In premessa la Corte rileva come la posizione dell’Ufficio trovi riscontro nella prassi amministrativa (circolare 48/E del 6 agosto 2007 e 3/e del 22 gennaio 2008), dove è affermato come anche il solo effetto segregativo determini un trasferimento di beni rilevanti ai fini dell’imposta sulle successioni e donazioni, coerentemente con l’estensione di questa, da parte dell’art. 2, comma 47, del d.l. 262/2006, alla costituzione di vincoli di destinazione.
Sono poi riportati i due opposti orientamenti della giurisprudenza di legittimità al riguardo, laddove il primo, riguardante sostanzialmente provvedimenti antecedenti al 2006, sposa una interpretazione letterale del d.l. 262, secondo la quale il legislatore avrebbe introdotto una nuova ed autonoma imposta sulla costituzione di vincoli di destinazione, tra cui i trust (in tal senso Cass. 3735/2015, 3737/2015, 3886/2015, 5322/2015, 4 4482/2016).
Il secondo orientamento, ritenuto prevalente, non ravvisando nella costituzione di trust (anche auto dichiarato) effetti traslativi né attributivi in via definitiva al trustee dei beni conferiti, riconosce invece per l’atto costitutivo la sola imposizione in misura fissa ai fini del registro e delle imposte ipotecarie e catastali (Cass. 975/2018).

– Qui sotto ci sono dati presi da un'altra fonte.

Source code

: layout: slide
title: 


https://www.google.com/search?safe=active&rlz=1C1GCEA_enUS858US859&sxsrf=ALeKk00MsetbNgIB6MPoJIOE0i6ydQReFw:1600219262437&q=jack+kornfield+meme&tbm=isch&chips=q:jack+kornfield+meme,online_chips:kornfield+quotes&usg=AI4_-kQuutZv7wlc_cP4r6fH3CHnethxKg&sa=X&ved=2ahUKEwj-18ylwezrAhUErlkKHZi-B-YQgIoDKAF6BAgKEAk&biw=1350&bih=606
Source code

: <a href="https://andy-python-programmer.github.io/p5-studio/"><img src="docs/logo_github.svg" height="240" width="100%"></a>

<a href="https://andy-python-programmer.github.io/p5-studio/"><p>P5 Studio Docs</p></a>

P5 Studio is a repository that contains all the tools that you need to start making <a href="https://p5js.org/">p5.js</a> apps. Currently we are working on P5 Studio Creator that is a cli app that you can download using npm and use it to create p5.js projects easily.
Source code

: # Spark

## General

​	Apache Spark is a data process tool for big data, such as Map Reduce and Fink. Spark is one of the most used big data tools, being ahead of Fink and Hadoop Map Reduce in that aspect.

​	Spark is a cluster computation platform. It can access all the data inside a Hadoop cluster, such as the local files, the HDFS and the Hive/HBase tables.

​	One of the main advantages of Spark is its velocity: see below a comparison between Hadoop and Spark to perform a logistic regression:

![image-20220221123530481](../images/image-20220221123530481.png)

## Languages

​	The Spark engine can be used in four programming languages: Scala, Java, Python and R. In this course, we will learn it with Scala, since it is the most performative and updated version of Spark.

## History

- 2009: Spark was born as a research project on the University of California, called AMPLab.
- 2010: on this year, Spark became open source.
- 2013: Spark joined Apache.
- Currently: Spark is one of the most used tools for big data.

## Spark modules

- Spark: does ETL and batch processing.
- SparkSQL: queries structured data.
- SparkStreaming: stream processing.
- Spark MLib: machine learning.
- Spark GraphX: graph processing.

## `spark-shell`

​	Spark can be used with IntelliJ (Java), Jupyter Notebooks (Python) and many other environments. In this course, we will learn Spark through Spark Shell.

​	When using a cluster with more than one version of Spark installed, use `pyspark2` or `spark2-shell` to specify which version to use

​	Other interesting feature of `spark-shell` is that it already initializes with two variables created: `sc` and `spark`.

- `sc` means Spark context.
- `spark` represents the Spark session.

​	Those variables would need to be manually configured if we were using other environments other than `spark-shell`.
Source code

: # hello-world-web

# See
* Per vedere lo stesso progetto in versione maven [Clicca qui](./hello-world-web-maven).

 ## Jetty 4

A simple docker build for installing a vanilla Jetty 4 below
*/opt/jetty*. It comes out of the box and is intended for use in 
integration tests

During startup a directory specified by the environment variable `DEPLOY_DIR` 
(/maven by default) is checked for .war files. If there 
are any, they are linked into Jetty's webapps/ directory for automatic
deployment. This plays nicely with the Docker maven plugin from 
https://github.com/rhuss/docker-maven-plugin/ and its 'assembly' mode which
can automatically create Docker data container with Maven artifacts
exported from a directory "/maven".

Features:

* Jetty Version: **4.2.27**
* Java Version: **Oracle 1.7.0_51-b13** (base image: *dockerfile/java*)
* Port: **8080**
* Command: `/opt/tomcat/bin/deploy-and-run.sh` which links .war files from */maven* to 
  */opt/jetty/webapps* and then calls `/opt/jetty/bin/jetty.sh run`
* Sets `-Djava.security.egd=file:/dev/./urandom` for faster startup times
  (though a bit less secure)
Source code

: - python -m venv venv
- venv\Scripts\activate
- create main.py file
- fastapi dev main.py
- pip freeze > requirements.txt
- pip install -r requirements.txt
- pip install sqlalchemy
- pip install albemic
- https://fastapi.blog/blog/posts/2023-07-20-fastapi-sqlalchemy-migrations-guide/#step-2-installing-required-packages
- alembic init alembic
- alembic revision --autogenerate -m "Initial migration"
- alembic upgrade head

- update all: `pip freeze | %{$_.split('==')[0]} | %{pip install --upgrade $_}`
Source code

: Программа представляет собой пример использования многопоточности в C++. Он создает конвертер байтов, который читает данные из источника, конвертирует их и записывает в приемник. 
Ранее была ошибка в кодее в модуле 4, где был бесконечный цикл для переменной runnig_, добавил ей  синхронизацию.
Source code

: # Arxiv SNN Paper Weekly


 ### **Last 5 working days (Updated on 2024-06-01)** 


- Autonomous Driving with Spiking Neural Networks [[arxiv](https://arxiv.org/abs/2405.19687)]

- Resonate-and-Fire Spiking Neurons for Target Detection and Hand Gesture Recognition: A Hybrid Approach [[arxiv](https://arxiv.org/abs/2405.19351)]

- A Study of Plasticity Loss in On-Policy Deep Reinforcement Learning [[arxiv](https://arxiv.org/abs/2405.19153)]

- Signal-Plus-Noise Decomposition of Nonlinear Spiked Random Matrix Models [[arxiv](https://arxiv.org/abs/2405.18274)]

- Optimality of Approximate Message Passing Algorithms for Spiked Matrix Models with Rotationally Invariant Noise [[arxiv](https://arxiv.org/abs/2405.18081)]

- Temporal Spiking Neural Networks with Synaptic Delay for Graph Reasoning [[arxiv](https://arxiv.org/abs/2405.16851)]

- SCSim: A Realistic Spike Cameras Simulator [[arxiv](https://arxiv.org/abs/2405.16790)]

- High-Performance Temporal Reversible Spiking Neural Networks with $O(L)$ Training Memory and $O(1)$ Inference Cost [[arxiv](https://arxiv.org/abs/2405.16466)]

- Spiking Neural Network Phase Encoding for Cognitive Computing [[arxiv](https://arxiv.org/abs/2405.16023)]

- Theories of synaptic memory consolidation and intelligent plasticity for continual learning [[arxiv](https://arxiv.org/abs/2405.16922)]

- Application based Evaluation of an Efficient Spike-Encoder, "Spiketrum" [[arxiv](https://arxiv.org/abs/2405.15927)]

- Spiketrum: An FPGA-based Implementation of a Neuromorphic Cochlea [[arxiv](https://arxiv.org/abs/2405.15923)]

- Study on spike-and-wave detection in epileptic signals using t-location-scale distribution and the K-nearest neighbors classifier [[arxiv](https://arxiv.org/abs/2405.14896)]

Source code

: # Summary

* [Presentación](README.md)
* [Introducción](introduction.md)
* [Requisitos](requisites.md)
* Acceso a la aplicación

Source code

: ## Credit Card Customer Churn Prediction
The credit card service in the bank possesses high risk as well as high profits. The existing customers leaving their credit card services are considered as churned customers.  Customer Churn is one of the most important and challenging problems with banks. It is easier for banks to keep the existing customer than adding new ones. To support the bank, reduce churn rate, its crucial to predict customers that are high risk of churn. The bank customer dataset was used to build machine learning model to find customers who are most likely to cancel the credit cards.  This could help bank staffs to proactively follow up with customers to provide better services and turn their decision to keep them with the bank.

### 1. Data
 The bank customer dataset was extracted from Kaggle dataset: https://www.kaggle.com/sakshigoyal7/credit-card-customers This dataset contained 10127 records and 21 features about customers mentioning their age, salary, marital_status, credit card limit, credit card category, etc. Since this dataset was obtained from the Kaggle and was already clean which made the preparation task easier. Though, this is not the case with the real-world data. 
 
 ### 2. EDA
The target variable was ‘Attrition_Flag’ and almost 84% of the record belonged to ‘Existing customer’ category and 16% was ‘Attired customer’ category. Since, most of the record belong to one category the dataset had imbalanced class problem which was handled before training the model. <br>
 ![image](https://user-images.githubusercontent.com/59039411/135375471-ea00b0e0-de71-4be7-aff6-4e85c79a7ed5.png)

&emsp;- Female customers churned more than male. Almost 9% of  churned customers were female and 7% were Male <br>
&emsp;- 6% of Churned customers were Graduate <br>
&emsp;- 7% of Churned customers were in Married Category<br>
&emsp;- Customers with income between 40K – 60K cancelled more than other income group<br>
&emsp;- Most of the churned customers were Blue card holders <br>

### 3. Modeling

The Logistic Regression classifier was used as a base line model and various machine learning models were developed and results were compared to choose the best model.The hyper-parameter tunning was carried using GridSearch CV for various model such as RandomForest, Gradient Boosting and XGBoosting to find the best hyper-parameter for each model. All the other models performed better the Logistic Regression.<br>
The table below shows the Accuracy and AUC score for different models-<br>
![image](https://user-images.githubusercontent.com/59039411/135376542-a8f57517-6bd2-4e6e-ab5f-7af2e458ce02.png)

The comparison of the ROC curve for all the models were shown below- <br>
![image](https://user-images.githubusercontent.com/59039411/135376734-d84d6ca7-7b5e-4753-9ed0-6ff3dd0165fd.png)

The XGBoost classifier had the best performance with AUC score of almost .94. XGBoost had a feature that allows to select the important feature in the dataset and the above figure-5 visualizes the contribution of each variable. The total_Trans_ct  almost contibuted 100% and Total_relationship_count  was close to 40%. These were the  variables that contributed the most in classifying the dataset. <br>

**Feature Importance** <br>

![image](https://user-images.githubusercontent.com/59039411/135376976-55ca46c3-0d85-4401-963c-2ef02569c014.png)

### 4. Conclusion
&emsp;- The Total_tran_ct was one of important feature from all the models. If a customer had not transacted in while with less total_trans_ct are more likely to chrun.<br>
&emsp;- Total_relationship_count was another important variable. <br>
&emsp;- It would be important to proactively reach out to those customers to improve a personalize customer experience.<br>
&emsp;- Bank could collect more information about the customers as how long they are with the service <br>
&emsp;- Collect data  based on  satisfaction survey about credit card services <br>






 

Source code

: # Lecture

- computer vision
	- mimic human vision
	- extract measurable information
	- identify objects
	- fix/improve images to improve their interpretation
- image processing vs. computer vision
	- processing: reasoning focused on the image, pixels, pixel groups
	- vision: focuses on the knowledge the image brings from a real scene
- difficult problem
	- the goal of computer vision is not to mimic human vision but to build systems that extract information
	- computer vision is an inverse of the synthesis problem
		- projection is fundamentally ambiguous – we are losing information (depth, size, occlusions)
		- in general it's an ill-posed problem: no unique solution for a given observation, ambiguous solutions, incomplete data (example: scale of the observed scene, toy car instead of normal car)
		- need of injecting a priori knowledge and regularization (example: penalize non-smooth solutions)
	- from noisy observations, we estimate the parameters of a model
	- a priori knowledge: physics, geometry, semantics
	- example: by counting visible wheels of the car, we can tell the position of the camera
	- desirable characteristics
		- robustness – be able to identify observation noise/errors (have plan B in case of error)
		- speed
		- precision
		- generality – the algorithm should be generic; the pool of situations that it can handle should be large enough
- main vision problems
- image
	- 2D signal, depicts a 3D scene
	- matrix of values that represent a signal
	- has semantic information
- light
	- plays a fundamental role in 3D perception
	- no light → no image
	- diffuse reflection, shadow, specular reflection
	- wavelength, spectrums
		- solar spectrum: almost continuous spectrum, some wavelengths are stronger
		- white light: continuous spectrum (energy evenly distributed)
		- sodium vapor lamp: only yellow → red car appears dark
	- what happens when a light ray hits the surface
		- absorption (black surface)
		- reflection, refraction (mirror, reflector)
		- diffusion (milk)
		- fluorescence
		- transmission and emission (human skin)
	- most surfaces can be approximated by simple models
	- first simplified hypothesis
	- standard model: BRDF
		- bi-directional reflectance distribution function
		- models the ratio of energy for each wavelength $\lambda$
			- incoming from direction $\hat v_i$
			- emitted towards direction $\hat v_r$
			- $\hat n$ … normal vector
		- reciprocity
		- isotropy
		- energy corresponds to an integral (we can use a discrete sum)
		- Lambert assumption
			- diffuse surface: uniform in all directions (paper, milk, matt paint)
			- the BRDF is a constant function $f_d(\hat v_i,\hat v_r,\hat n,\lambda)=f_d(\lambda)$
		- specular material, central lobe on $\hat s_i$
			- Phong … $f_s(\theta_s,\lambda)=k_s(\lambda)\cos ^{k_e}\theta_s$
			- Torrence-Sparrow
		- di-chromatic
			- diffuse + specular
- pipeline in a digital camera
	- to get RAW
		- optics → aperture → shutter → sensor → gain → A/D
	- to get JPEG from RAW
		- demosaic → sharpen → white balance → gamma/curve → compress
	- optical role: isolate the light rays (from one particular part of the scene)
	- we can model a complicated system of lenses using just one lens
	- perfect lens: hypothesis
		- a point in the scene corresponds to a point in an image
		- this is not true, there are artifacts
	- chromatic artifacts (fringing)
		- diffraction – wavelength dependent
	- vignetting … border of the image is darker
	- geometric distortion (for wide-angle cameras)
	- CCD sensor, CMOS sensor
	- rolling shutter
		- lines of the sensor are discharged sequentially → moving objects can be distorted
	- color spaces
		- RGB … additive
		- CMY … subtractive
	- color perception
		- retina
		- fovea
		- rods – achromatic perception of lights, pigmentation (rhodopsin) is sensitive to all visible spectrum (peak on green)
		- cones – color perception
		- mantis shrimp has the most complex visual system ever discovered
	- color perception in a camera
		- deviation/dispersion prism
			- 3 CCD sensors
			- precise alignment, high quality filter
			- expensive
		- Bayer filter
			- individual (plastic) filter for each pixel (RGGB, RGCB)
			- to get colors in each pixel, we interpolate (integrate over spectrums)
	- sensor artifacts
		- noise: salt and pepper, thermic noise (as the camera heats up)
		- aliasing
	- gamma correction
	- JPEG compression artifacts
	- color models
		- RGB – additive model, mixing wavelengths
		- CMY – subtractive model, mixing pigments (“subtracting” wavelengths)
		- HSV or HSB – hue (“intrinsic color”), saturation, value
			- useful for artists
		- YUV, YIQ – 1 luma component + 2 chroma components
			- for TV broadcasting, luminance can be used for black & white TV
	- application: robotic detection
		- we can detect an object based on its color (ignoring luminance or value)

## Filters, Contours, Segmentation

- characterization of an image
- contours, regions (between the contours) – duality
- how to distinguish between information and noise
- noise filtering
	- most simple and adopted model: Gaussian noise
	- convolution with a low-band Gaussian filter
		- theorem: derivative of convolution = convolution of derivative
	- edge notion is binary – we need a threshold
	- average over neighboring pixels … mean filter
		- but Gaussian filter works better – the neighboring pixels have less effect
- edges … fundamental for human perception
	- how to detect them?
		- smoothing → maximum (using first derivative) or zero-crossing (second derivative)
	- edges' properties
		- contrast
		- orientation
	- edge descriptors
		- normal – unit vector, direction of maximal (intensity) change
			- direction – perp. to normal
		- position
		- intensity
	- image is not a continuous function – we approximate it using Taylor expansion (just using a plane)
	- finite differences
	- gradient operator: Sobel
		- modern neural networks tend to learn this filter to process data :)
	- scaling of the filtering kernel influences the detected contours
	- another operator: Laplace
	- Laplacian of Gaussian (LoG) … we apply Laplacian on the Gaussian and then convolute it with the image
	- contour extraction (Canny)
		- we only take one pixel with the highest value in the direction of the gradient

Gli Ermellini, nell’ambito dell’odierna pronuncia, in adesione a tale ultima impostazione, specificano anzitutto che la costituzione del trust produce un effetto esclusivamente segregante dei beni conferiti, sia perché il trustee ne è solo amministratore (e non proprietario), sia perché detti beni dovranno necessariamente essere trasferiti ai beneficiari come da programma negoziale stabilito.
Non essendoci un arricchimento da intendersi come immediato incremento patrimoniale, mancherebbe dunque il presupposto impositivo dell’imposta sulle successioni e donazioni; tanto più nel trust in forma auto dichiarata, dove l’effetto segregativo si verifica su beni che rimangono in capo allo stesso soggetto.
A giudizio della Corte, l’interpretazione costituzionalmente orientata dell’articolo 2, comma 47, del d.l. 262/2006 suggerisce che il legislatore non abbia voluto definire una nuova imposta, ma tutelarsi dal possibile mancato assoggettamento ad imposizione in presenza di effettivi trasferimenti di beni e diritti mediante costituzione dei predetti vincoli di destinazione.
Un tale ragionamento permette alla Corte di apprestare una soluzione generale, secondo cui in ogni tipologia di trust, l’imposta proporzionale non andrà mai anticipata all’atto istitutivo (salvo il caso in cui l’effetto traslativo sia immediato, ma allora si incrinerebbe la stessa causa negoziale del trust) né a quello di dotazione, ma all’atto di attuazione mediante il trasferimento finale del bene al beneficiario.